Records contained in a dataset
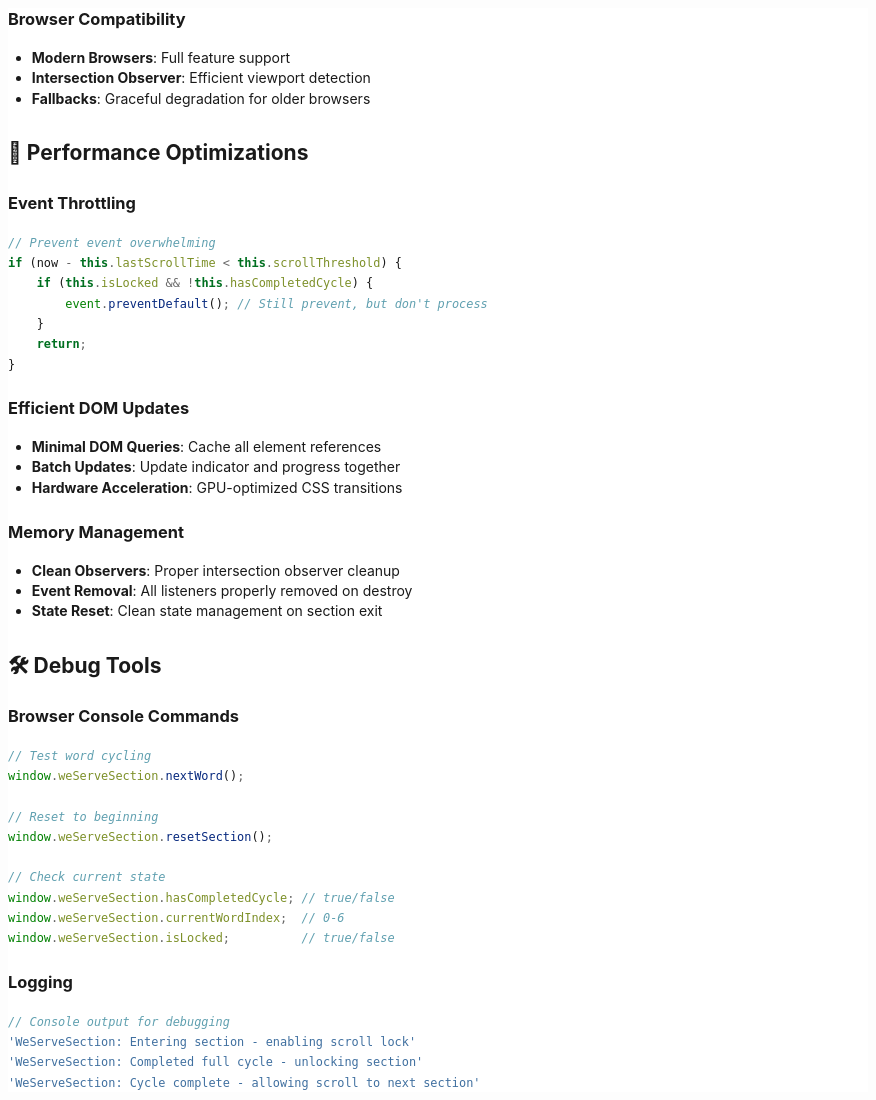 ### **Browser Compatibility**
- **Modern Browsers**: Full feature support
- **Intersection Observer**: Efficient viewport detection
- **Fallbacks**: Graceful degradation for older browsers

## 🚀 **Performance Optimizations**

### **Event Throttling**
```javascript
// Prevent event overwhelming
if (now - this.lastScrollTime < this.scrollThreshold) {
    if (this.isLocked && !this.hasCompletedCycle) {
        event.preventDefault(); // Still prevent, but don't process
    }
    return;
}
```

### **Efficient DOM Updates**
- **Minimal DOM Queries**: Cache all element references
- **Batch Updates**: Update indicator and progress together
- **Hardware Acceleration**: GPU-optimized CSS transitions

### **Memory Management** 
- **Clean Observers**: Proper intersection observer cleanup
- **Event Removal**: All listeners properly removed on destroy
- **State Reset**: Clean state management on section exit

## 🛠 **Debug Tools**

### **Browser Console Commands**
```javascript
// Test word cycling
window.weServeSection.nextWord();

// Reset to beginning 
window.weServeSection.resetSection();

// Check current state
window.weServeSection.hasCompletedCycle; // true/false
window.weServeSection.currentWordIndex;  // 0-6
window.weServeSection.isLocked;          // true/false
```

### **Logging**
```javascript
// Console output for debugging
'WeServeSection: Entering section - enabling scroll lock'
'WeServeSection: Completed full cycle - unlocking section'  
'WeServeSection: Cycle complete - allowing scroll to next section'
```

YOUR ASSIGNMENT → Report each line in the data that holds the word "Efficient".

ANSWER SPACE →
- **Intersection Observer**: Efficient viewport detection
### **Efficient DOM Updates**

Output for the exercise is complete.